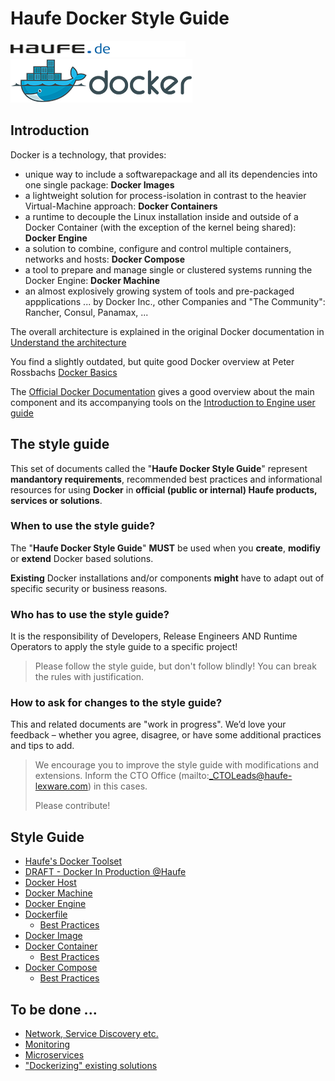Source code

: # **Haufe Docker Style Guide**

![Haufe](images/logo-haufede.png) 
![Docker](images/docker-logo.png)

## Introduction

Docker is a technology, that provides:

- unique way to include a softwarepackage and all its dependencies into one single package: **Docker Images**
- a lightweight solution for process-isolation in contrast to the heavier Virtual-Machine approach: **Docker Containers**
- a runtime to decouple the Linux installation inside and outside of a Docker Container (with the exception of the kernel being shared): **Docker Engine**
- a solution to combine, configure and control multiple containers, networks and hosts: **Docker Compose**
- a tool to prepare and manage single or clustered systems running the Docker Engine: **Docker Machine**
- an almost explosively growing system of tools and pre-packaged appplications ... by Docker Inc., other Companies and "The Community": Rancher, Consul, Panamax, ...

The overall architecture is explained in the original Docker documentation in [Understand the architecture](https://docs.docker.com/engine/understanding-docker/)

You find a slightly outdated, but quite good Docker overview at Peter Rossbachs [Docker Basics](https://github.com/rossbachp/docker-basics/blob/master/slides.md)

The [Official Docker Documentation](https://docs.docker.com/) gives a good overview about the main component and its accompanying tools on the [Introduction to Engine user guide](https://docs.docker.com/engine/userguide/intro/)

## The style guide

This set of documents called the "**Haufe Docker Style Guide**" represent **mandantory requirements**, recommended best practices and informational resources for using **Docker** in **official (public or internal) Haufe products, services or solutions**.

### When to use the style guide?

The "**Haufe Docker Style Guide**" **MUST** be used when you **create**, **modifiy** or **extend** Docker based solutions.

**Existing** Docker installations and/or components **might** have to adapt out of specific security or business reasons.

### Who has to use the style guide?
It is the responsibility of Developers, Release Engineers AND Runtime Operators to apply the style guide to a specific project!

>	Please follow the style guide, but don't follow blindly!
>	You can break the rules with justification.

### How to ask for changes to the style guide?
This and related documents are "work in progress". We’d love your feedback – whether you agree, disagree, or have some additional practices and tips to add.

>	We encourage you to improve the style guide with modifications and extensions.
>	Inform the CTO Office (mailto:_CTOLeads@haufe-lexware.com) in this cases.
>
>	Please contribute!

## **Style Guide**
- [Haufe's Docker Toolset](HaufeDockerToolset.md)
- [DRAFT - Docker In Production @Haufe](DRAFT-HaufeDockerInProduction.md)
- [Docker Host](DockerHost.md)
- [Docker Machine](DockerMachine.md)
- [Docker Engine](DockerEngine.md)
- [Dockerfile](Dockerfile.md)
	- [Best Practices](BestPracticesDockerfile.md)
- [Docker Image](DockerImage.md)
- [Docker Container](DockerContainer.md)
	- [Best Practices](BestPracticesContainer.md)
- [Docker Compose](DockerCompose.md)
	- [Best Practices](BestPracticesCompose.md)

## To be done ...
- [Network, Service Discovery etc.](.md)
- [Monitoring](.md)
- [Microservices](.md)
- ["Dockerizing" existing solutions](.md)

....................

- **Directions for this task**:
Using the records above, say how many lines contain the string "logo"; offer no other text.

- **Exercise response**:
2